**TASK OBJECTIVE:**
Tell how many lines in the data below include the word "files". The answer is the number only.

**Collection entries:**
************

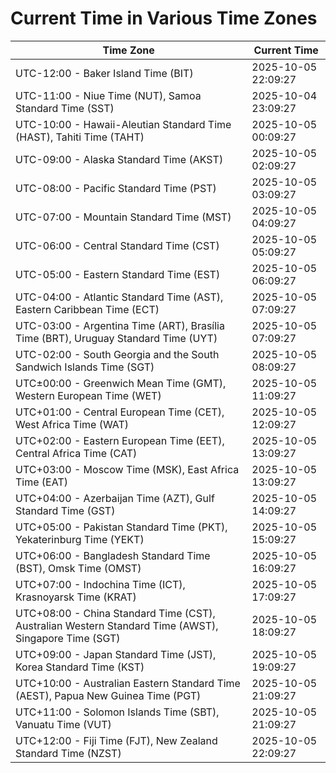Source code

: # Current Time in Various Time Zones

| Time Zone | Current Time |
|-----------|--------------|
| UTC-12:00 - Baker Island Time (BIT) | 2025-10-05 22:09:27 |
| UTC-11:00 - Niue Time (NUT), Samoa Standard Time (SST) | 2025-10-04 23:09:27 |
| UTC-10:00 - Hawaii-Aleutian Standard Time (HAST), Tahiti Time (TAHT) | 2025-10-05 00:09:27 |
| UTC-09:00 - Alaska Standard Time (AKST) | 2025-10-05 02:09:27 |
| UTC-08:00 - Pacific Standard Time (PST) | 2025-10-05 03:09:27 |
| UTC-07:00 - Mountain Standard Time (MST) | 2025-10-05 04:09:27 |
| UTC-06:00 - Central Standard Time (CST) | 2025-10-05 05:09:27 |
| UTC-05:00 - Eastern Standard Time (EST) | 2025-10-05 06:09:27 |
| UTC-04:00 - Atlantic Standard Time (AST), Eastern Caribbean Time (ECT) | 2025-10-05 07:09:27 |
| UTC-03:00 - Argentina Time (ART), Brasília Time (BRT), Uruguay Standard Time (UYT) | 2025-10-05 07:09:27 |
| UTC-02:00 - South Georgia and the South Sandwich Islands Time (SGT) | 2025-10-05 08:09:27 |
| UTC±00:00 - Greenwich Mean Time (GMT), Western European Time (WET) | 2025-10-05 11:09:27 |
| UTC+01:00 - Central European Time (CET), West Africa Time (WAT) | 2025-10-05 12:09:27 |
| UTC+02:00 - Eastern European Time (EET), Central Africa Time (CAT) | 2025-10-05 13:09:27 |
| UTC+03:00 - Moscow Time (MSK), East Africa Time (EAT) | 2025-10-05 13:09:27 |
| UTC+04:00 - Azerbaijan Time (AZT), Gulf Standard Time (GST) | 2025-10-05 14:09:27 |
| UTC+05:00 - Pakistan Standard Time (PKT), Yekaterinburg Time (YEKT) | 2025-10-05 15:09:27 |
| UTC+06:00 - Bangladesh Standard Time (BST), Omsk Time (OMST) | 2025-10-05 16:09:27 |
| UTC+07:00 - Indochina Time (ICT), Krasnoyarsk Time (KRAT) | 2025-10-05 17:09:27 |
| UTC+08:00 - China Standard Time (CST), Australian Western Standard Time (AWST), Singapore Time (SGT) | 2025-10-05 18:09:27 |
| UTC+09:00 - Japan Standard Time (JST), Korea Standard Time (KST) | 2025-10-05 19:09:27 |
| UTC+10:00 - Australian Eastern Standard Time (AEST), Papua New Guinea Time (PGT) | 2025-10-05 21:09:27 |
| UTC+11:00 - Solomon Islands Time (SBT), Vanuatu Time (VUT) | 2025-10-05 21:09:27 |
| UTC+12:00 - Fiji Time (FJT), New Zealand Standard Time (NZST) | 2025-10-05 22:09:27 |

************

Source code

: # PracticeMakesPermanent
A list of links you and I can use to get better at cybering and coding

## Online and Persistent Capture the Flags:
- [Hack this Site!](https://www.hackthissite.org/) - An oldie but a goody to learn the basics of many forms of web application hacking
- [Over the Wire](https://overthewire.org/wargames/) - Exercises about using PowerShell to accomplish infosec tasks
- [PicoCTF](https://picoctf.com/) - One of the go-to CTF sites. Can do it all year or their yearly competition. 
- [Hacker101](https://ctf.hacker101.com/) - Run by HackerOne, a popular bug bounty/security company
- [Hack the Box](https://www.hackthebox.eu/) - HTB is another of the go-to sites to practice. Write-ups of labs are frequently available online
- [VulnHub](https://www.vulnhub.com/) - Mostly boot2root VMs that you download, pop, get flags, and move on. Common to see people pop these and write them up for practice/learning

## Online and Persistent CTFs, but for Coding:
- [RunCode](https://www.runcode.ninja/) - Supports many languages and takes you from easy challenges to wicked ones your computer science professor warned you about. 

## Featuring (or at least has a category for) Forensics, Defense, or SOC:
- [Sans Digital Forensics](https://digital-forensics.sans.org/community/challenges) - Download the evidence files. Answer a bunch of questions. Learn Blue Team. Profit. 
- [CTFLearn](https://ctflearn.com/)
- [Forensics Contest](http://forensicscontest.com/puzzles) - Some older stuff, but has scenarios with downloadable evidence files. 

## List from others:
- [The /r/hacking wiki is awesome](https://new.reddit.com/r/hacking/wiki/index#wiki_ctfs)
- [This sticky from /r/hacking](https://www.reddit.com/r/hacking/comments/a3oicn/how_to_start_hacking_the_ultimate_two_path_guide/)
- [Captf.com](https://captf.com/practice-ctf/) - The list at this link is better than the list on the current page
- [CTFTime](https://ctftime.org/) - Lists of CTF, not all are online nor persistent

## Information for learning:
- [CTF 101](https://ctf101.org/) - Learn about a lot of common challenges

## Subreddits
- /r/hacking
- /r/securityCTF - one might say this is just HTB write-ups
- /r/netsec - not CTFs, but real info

************

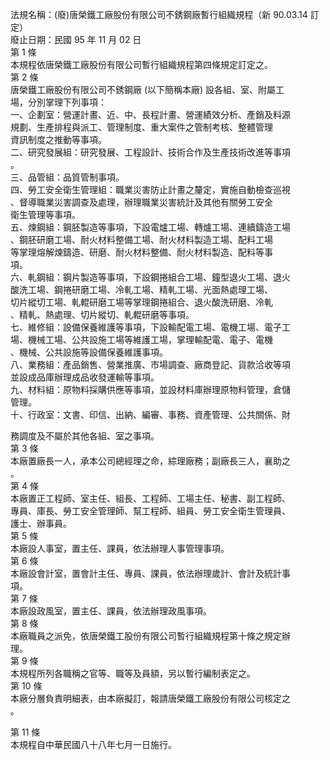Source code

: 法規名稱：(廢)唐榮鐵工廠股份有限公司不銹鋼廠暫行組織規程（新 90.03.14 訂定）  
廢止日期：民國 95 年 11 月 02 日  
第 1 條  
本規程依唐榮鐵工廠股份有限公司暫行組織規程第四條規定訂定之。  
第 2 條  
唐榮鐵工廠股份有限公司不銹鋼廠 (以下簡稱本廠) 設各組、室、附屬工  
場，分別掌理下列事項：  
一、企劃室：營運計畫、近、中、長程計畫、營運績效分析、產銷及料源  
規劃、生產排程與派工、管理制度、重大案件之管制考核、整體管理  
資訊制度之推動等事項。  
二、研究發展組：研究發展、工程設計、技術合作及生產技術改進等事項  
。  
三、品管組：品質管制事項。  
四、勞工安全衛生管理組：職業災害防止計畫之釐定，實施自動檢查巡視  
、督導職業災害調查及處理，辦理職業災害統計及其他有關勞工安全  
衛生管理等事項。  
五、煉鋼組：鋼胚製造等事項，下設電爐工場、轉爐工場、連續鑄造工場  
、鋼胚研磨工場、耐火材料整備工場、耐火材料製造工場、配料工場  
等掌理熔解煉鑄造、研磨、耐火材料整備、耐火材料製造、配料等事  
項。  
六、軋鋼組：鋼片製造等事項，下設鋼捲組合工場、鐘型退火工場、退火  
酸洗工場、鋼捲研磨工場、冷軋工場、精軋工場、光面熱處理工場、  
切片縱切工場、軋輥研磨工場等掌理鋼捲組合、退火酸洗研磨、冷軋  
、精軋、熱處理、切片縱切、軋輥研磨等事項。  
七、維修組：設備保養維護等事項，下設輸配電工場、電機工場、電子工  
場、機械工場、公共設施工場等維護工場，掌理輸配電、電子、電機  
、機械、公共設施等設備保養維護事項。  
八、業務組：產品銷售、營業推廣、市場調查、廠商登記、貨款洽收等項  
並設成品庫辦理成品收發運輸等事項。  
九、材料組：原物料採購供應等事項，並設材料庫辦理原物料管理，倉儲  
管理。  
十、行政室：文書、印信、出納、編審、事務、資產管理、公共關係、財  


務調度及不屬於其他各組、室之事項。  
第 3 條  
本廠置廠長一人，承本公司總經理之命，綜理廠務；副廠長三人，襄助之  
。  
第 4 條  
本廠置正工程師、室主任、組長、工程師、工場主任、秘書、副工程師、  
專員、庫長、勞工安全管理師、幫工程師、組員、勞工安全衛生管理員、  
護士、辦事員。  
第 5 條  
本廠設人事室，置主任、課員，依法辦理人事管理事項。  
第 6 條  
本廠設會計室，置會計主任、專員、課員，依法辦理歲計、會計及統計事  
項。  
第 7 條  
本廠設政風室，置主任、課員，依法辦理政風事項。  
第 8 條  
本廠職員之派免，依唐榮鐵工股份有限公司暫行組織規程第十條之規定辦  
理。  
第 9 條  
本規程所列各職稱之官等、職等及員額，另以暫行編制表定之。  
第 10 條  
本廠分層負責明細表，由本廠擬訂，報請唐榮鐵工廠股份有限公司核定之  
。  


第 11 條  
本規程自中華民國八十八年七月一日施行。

************

**REPLY:**
2